■ Listed entries:
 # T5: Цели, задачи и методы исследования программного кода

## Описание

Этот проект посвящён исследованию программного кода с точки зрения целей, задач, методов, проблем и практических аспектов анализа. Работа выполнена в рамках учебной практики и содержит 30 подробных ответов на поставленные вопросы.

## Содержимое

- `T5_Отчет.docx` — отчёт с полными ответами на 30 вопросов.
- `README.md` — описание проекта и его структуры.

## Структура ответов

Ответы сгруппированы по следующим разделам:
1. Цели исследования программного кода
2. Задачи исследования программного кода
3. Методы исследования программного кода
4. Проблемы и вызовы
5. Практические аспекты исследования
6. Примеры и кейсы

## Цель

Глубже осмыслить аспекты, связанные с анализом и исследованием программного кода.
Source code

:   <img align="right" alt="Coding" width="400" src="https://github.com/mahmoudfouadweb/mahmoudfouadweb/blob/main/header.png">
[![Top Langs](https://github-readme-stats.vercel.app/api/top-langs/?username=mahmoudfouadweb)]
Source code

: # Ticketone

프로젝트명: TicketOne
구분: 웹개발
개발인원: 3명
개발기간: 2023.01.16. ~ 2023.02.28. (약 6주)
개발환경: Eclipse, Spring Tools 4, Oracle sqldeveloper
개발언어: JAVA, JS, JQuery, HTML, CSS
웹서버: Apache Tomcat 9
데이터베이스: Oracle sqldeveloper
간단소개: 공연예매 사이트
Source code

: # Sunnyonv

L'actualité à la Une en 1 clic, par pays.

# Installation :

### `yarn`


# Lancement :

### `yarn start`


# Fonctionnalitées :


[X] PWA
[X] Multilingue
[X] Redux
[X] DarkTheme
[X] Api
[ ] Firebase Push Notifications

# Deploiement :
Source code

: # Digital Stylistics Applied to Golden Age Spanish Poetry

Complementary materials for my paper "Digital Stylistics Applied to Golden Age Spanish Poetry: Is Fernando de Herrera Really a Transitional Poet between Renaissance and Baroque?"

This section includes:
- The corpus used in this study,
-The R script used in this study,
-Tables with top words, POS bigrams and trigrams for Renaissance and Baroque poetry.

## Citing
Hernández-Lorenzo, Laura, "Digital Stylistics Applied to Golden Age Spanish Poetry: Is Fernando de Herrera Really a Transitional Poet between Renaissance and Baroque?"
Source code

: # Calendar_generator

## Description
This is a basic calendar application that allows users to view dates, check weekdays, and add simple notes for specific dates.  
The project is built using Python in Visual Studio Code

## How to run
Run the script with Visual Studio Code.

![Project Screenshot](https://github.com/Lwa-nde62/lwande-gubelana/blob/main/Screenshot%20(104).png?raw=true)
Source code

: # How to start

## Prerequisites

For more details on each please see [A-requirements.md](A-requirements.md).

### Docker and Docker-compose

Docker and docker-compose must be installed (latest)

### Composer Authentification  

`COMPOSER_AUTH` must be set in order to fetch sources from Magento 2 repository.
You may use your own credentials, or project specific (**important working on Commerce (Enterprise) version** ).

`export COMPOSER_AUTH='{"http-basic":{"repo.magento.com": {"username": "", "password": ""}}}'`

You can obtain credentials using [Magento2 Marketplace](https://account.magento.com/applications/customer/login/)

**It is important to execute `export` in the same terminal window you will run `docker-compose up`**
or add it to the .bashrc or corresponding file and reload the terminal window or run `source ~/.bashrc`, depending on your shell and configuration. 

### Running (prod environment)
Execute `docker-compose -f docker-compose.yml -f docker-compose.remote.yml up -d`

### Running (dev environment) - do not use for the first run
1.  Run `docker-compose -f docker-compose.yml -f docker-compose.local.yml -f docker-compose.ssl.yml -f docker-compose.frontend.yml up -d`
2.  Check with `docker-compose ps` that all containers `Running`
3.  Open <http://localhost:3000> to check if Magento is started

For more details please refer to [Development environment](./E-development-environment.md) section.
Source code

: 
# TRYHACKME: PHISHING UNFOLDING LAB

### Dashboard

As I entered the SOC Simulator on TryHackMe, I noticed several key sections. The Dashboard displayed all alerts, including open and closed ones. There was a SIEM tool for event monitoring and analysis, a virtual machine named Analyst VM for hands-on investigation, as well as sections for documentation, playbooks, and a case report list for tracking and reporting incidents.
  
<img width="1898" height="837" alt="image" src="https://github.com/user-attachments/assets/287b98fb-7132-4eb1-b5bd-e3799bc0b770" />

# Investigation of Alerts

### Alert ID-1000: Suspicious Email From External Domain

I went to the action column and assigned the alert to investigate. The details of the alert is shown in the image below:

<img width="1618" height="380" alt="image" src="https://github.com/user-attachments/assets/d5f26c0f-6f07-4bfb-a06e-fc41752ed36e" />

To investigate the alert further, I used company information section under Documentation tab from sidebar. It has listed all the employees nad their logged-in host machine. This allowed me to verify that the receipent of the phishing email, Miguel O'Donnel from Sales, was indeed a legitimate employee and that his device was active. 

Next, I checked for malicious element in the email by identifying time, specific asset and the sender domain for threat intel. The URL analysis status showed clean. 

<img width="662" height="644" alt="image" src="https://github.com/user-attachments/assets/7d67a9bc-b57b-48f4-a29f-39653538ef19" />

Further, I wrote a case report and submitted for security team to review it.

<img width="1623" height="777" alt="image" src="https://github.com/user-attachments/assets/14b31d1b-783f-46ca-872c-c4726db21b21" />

■ Work to be completed:
Print again the lines of the entries above that fall between the line holding "웹서버: Apache Tomcat 9" and the line holding "## Description", inclusive, exactly as they stand.

■ Answer to this task:
웹서버: Apache Tomcat 9
데이터베이스: Oracle sqldeveloper
간단소개: 공연예매 사이트
Source code

: # Sunnyonv

L'actualité à la Une en 1 clic, par pays.

# Installation :

### `yarn`


# Lancement :

### `yarn start`


# Fonctionnalitées :


[X] PWA
[X] Multilingue
[X] Redux
[X] DarkTheme
[X] Api
[ ] Firebase Push Notifications

# Deploiement :
Source code

: # Digital Stylistics Applied to Golden Age Spanish Poetry

Complementary materials for my paper "Digital Stylistics Applied to Golden Age Spanish Poetry: Is Fernando de Herrera Really a Transitional Poet between Renaissance and Baroque?"

This section includes:
- The corpus used in this study,
-The R script used in this study,
-Tables with top words, POS bigrams and trigrams for Renaissance and Baroque poetry.

## Citing
Hernández-Lorenzo, Laura, "Digital Stylistics Applied to Golden Age Spanish Poetry: Is Fernando de Herrera Really a Transitional Poet between Renaissance and Baroque?"
Source code

: # Calendar_generator

## Description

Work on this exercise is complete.